A while back, I showed a pic of the back of my pyrometer gauge, whereon I had penciled the colors of the thermocuouple leads.
Well.... It turns out that Tom B. knows something about thermocouples and knew damn well that I had the leads hooked up wrong. It seems that in American "K type" thermocouples,
the red wire is always negative. Since it had been hooked up this way for nearly 15 years, and all of my heat treating experience in that time had been based on numbers from this pyrometer, I was less than delighted to contemplate the repercussions of this revelation.
Although there was a strong temptation to leave things as they were, I decided that willful ignorance is never the correct path.
So... I opened things back up to try to get to the bottom of it all. I turns out that "K" thermocouples
https://en.wikipedia.org/wiki/Thermocouple#Type_K are made of the alloys Alumel and Chromel. Of these two alloys (both of which sound like they are probably Superman's uncles, or perhaps lesser known Archangles) only the Alumel is magnetic. This gave me a way to determine which of the two legs of the probe was which.
I used a rare earth magnet to figure it out. Here we see that the probe leg on the left is Alumel. The same test showed that the red wire was also Alumel. Now.. thermocouples being what they are, the Alumel probe leg should be attached to the Alumel lead wire, and vice versa for the Chromel side. I had wired the leads up backward at this junction block, as well as at the meter!
My first thought was to get the leads hooked up correctly and start in on a series of experimental hardenings to reestablish my protocol. This was madness, of course. In a bit, I realized that I needed to leave them like they were and run a test firing with another pyrometer so that I could compare the temperatures and get a sense of how far off my numbers had been. I knew "how I was wrong" and now I needed to find out "how wrong I was".
Dave Rylak kindly put his spare pyrometer in the mail and I had that in hand the next day. Thank you, Dave!
The first four columns in this chart show the temperature as displayed on Dave's digital pyrometer, the display on my (incorrectly wired) analog pyrometer, the time of the measurement, and finally the amount high or low that my pyrometer read.

The results were somewhat surprising. At room temperature, my pyro was more or less correct, but it soon came to read low. By the middle of the tempering range it was about 50°f low. This error gradually diminished as the temperature increased, until at about 900°f I was getting good readings. Above than that, it began to read high. The error increased gradually until it was 50°f or more too high in the austinitizing range. I had assumed 15 years ago, that if I was getting "plausible" temperature numbers, than I must have the thing hooked up correctly. That turns out not to be true.

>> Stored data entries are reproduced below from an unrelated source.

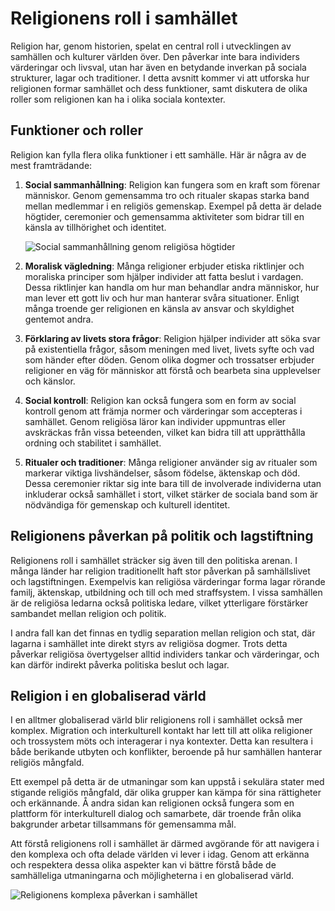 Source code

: # Religionens roll i samhället

Religion har, genom historien, spelat en central roll i utvecklingen av samhällen och kulturer världen över. Den påverkar inte bara individers värderingar och livsval, utan har även en betydande inverkan på sociala strukturer, lagar och traditioner. I detta avsnitt kommer vi att utforska hur religionen formar samhället och dess funktioner, samt diskutera de olika roller som religionen kan ha i olika sociala kontexter.

## Funktioner och roller

Religion kan fylla flera olika funktioner i ett samhälle. Här är några av de mest framträdande:

1. **Social sammanhållning**: Religion kan fungera som en kraft som förenar människor. Genom gemensamma tro och ritualer skapas starka band mellan medlemmar i en religiös gemenskap. Exempel på detta är delade högtider, ceremonier och gemensamma aktiviteter som bidrar till en känsla av tillhörighet och identitet.

   ![Social sammanhållning genom religiösa högtider](länk_till_bild_av_religiös_högtid)

2. **Moralisk vägledning**: Många religioner erbjuder etiska riktlinjer och moraliska principer som hjälper individer att fatta beslut i vardagen. Dessa riktlinjer kan handla om hur man behandlar andra människor, hur man lever ett gott liv och hur man hanterar svåra situationer. Enligt många troende ger religionen en känsla av ansvar och skyldighet gentemot andra.

3. **Förklaring av livets stora frågor**: Religion hjälper individer att söka svar på existentiella frågor, såsom meningen med livet, livets syfte och vad som händer efter döden. Genom olika dogmer och trossatser erbjuder religioner en väg för människor att förstå och bearbeta sina upplevelser och känslor.

4. **Social kontroll**: Religion kan också fungera som en form av social kontroll genom att främja normer och värderingar som accepteras i samhället. Genom religiösa läror kan individer uppmuntras eller avskräckas från vissa beteenden, vilket kan bidra till att upprätthålla ordning och stabilitet i samhället.

5. **Ritualer och traditioner**: Många religioner använder sig av ritualer som markerar viktiga livshändelser, såsom födelse, äktenskap och död. Dessa ceremonier riktar sig inte bara till de involverade individerna utan inkluderar också samhället i stort, vilket stärker de sociala band som är nödvändiga för gemenskap och kulturell identitet.

## Religionens påverkan på politik och lagstiftning

Religionens roll i samhället sträcker sig även till den politiska arenan. I många länder har religion traditionellt haft stor påverkan på samhällslivet och lagstiftningen. Exempelvis kan religiösa värderingar forma lagar rörande familj, äktenskap, utbildning och till och med straffsystem. I vissa samhällen är de religiösa ledarna också politiska ledare, vilket ytterligare förstärker sambandet mellan religion och politik.

I andra fall kan det finnas en tydlig separation mellan religion och stat, där lagarna i samhället inte direkt styrs av religiösa dogmer. Trots detta påverkar religiösa övertygelser alltid individers tankar och värderingar, och kan därför indirekt påverka politiska beslut och lagar.

## Religion i en globaliserad värld

I en alltmer globaliserad värld blir religionens roll i samhället också mer komplex. Migration och interkulturell kontakt har lett till att olika religioner och trossystem möts och interagerar i nya kontexter. Detta kan resultera i både berikande utbyten och konflikter, beroende på hur samhällen hanterar religiös mångfald.

Ett exempel på detta är de utmaningar som kan uppstå i sekulära stater med stigande religiös mångfald, där olika grupper kan kämpa för sina rättigheter och erkännande. Å andra sidan kan religionen också fungera som en plattform för interkulturell dialog och samarbete, där troende från olika bakgrunder arbetar tillsammans för gemensamma mål.

Att förstå religionens roll i samhället är därmed avgörande för att navigera i den komplexa och ofta delade världen vi lever i idag. Genom att erkänna och respektera dessa olika aspekter kan vi bättre förstå både de samhälleliga utmaningarna och möjligheterna i en globaliserad värld.

![Religionens komplexa påverkan i samhället](länk_till_bild_av_globalisering_och_religion)
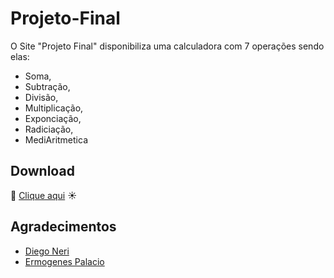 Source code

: # Projeto-Final
O Site "Projeto Final" disponibiliza uma calculadora com 7 operações sendo elas: 
- Soma,
- Subtração, 
- Divisão, 
- Multiplicação,
- Exponciação, 
- Radiciação, 
- MediAritmetica
 
 ##  Download

 🌈 [Clique aqui]() ☀️

 
 ## Agradecimentos

- [Diego Neri](https://github.com/diegoneri)
- [Ermogenes Palacio](https://github.com/ermogenes)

Having found out the extent of the terrible truth; I rewired my leads at the junction block and the gauge, and ran another test firing. I made a couple of recallibrations to get the analog gauge to agree with the digital one, and made sure they were pretty similar at around 1500°f. For a while it looked like "the man with two pyrometers never knows what temperature it is", but I seem to have that straightened out. The two gauges now more or less agree from 1750°f down to about 100°f. That's were the kiln is now. If they continue to agree at room temperature, so much the better... but that does not really matter. The important thing is that I can now trust my pyrometer to be within a few degrees of the truth across the range useful range.
Now.... Now, I can get on with the hardening experiments.